Are featuretools and awesome-production-machine-learning open source?
Yes - both are open-source projects on GitHub (featuretools: BSD-3-Clause, awesome-production-machine-learning: MIT).
Where can I find alternatives to featuretools or awesome-production-machine-learning?
GraphCanon lists graph-backed alternatives at featuretools alternatives and awesome-production-machine-learning alternatives (featuretools markdown twin, awesome-production-machine-learning markdown twin), ranked by typed relationship edges rather than popularity votes.

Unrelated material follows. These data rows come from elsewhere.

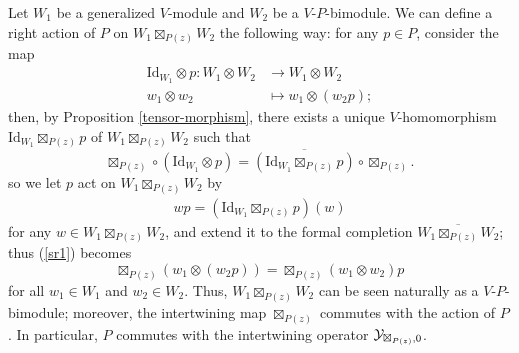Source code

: \documentclass[12pt]{article}
\begin{document}
Let $W_1$ be a generalized $V$-module and $W_2$ be a $V$-$P$-bimodule. We can
define a right action of $P$ on $W_1\boxtimes_{P(z)} W_2$ the following way:
for any $p\in P$, consider the map
\begin{align*}
    \text{Id}_{W_1}\otimes p : W_1\otimes W_2 &\rightarrow W_1\otimes W_2\\
    w_1\otimes w_2 &\mapsto w_1 \otimes (w_2p);
\end{align*}
then, by Proposition \ref{tensor-morphism}, there exists a unique $V$-homomorphism
$\text{Id}_{W_1}\boxtimes_{P(z)} p$ of $W_1\boxtimes_{P(z)} W_2$
such that
\begin{equation}\label{sr1}
  \boxtimes_{P(z)}\circ (\text{Id}_{W_1}\otimes p) =
  \overline{(\text{Id}_{W_1}\boxtimes_{P(z)} p)} \circ \boxtimes_{P(z)}.
\end{equation}
so we let $p$ act on $W_1\boxtimes_{P(z)} W_2$ by
\begin{align*}
  wp = (\text{Id}_{W_1}\boxtimes_{P(z)}p)(w)
\end{align*}
for any $w\in W_1\boxtimes_{P(z)} W_2$, and extend it to the formal completion
$\overline {W_1\boxtimes_{P(z)} W_2}$; thus (\ref{sr1}) becomes
\begin{equation}
  \boxtimes_{P(z)}(w_1\otimes (w_2p)) =
  \boxtimes_{P(z)}(w_1\otimes w_2)p
\end{equation}
for all $w_1\in W_1$ and $w_2 \in W_2$.
Thus, $W_1\boxtimes_{P(z)}W_2$ can be seen naturally
as a $V$-$P$-bimodule; moreover, the intertwining
map $\boxtimes_{P(z)}$ commutes with the action of $P$.
In particular, $P$ commutes with the intertwining operator $\mathcal{Y}_{\boxtimes_{P(z)},0}$.
\end{document}
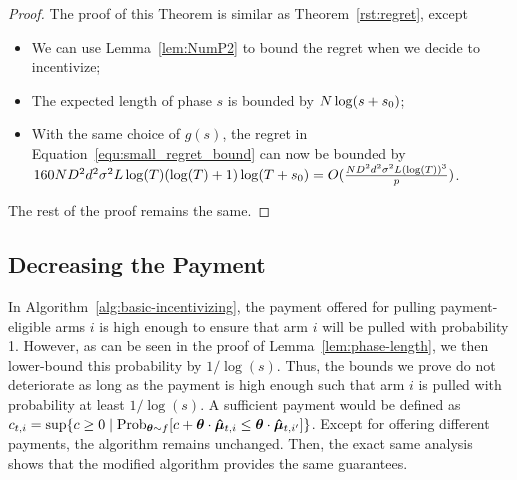 \begin{proof}
The proof of this Theorem is similar as Theorem~\ref{rst:regret}, except
\begin{itemize}
\item We can use Lemma~\ref{lem:NumP2} to bound the regret when we decide to incentivize;
\item The expected length of phase $s$ is bounded by $N \log(s+s_0)$;
\item With the same choice of $g(s)$, the regret in Equation~\ref{equ:small_regret_bound} can now be bounded by $160 ND^2 d^2\sigma^2 L\log(T)(\log(T)+1)\log(T+s_0)=O(\frac{ND^2 d^2\sigma^2 L(\log(T))^3}{p})$.
\end{itemize}
The rest of the proof remains the same.
\end{proof}


\subsection{Decreasing the Payment} \label{sec:pi}

In Algorithm~\ref{alg:basic-incentivizing},
the payment  offered for pulling payment-eligible arms $i$
is high enough to ensure that arm $i$ will be pulled with probability 1.
However, as can be seen in the proof of Lemma~\ref{lem:phase-length},
we then lower-bound this probability by $1/\log(s)$.
Thus, the bounds we prove do not deteriorate as long as the payment is
high enough such that arm $i$ is pulled with probability at least $1/\log(s)$.
A sufficient payment would be defined as
$\Pay{t}{i} = \sup \Set{c \geq 0}{%
  \Prob[\AgV \sim \AgentDist]{c + \AgV \cdot \ArmEV{t}{i} \leq \AgV \cdot \ArmEV{t}{i'}}}$.
Except for offering different payments, the algorithm remains unchanged.
Then, the exact same analysis shows that the modified algorithm
provides the same guarantees.
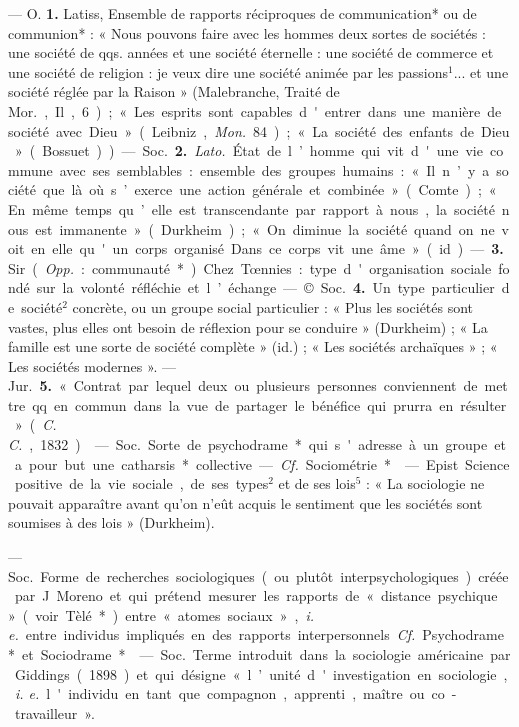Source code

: \begin{itemize}[leftmargin=1cm, label=, itemsep=1pt]
 — O. {\bf 1.} Latiss, Ensemble de
rapports réciproques de communication* ou de communion* :
« Nous pouvons faire avec les
hommes deux sortes de sociétés :
une société de qqs. années et une
société éternelle : une société de
commerce et une société de religion : je veux dire une société animée par les passions$^1$... et une société réglée par la Raison » (Malebranche, Traité de \si{Mor.}, Il, 6) ;
« Les esprits sont capables d'entrer
dans une manière de société avec
Dieu » (Leibniz, {\it Mon.} 84) ; « La
société des enfants de Dieu » (Bossuet)). — \si{Soc.} {\bf 2.} {\it Lato.} État de
l’homme qui vit d'une vie commune avec ses semblables: ensemble
des groupes humains : « Il n’y a
société que là où s’exerce une action
générale et combinée » (Comte) ;
« En même temps qu’elle est transcendante par rapport à nous, la
société nous est immanente » (Durkheim) ; « On diminue la société
quand on ne voit en elle qu'un
corps organisé... Dans ce corps vit
une âme » (id.). — {\bf 3.} Sir. ({\it Opp.} :
communauté*). Chez Tœnnies : type
d'organisation sociale fondé sur la
volonté réfléchie et l’échange.

— ©. \si{Soc.} {\bf 4.} Un type particulier
de société$^2$ concrète, ou un groupe
social particulier : « Plus les sociétés
sont vastes, plus elles ont besoin de
réflexion pour se conduire » (Durkheim) ; « La famille est une sorte
de société complète » (id.) ; « Les
sociétés archaïques » ; « Les sociétés
modernes ». — \si{Jur.} {\bf 5.} « Contrat par
lequel deux ou plusieurs personnes
conviennent de mettre qq. en
commun dans la vue de partager le
bénéfice qui prurra en résulter »
({\it C. C.}, 1832).

 — \si{Soc.} Sorte de psychodrame* qui s'adresse à un groupe
et a pour but une catharsis* collective. — {\it Cf.} Sociométrie*.

 — Epist. Science positive
de la vie sociale, de ses types$^2$ et
de ses lois$^5$ : « La sociologie ne
pouvait apparaître avant qu’on
n’eût acquis le sentiment que les
sociétés sont soumises à des lois »
(Durkheim).

 — \si{Soc.} Forme de recherches sociologiques (ou plutôt interpsychologiques) créée par J. Moreno
et qui prétend mesurer les rapports
de « distance psychique » (voir
Tèlé*) entre « atomes sociaux », {\it i. e.}
entre individus impliqués en des
rapports interpersonnels. {\it Cf.} Psychodrame* et Sociodrame*.

 — \si{Soc.} Terme introduit dans
la sociologie américaine par Giddings (1898) et qui désigne « l’unité
d'investigation en sociologie, {\it i. e.}
l'individu en tant que compagnon,
apprenti, maître ou co-travailleur ».


\end{itemize}
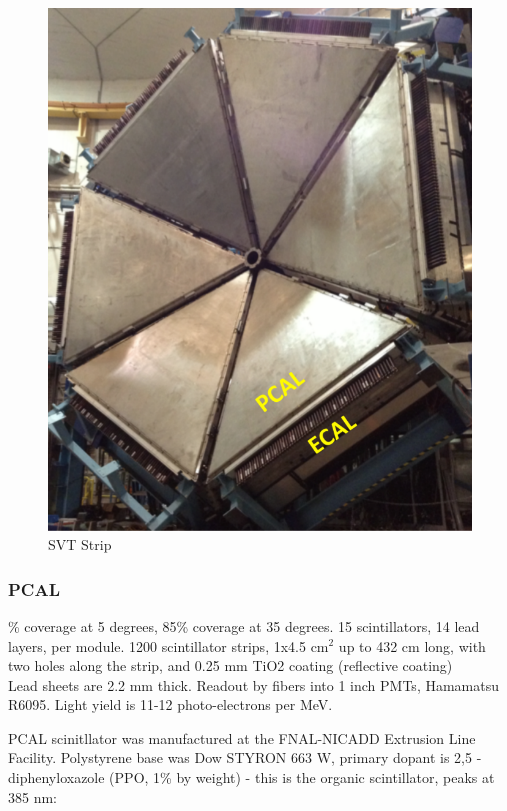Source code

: 			 \begin{figure}[H]
    			\centering
    			\includegraphics[width=12cm]{CLAS-12/modules/clas-12-system/pics/fd/clas12-pcal-ecal.PNG}
    			\caption{SVT Strip}
			\end{figure}
			
			
            \subsubsection{PCAL}
                \% coverage at 5 degrees, 85\% coverage at 35 degrees. 15 scintillators, 14 lead layers, per module. 1200 scintillator strips, 1x4.5 cm$^2$ up to 432 cm long, with two holes along the strip, and 0.25 mm TiO2 coating (reflective coating)\\
                Lead sheets are 2.2 mm thick. Readout by fibers into 1 inch PMTs, Hamamatsu R6095. Light yield is 11-12 photo-electrons per MeV. 
                
                PCAL scinitllator was manufactured at the FNAL-NICADD Extrusion Line Facility. Polystyrene base was Dow STYRON 663 W, primary dopant is 2,5 -diphenyloxazole (PPO, 1\% by weight) - this is the organic scintillator, peaks at 385 nm:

Is there a machine-readable version of this comparison?
Yes. The markdown twin at this comparison mirrors this page for agents and LLM crawlers, with the same stats table and FAQ answers.
Which is better maintained, featuretools or awesome-production-machine-learning?
featuretools: Very active. awesome-production-machine-learning: Active. Compare maintenance labels, days since push, and release cadence in the trust section below - stars alone do not measure maintenance.
Where are the full trust reports for featuretools and awesome-production-machine-learning?
GraphCanon publishes per-repo trust reports with dated maintenance, provenance, and scan summaries: featuretools trust report; awesome-production-machine-learning trust report.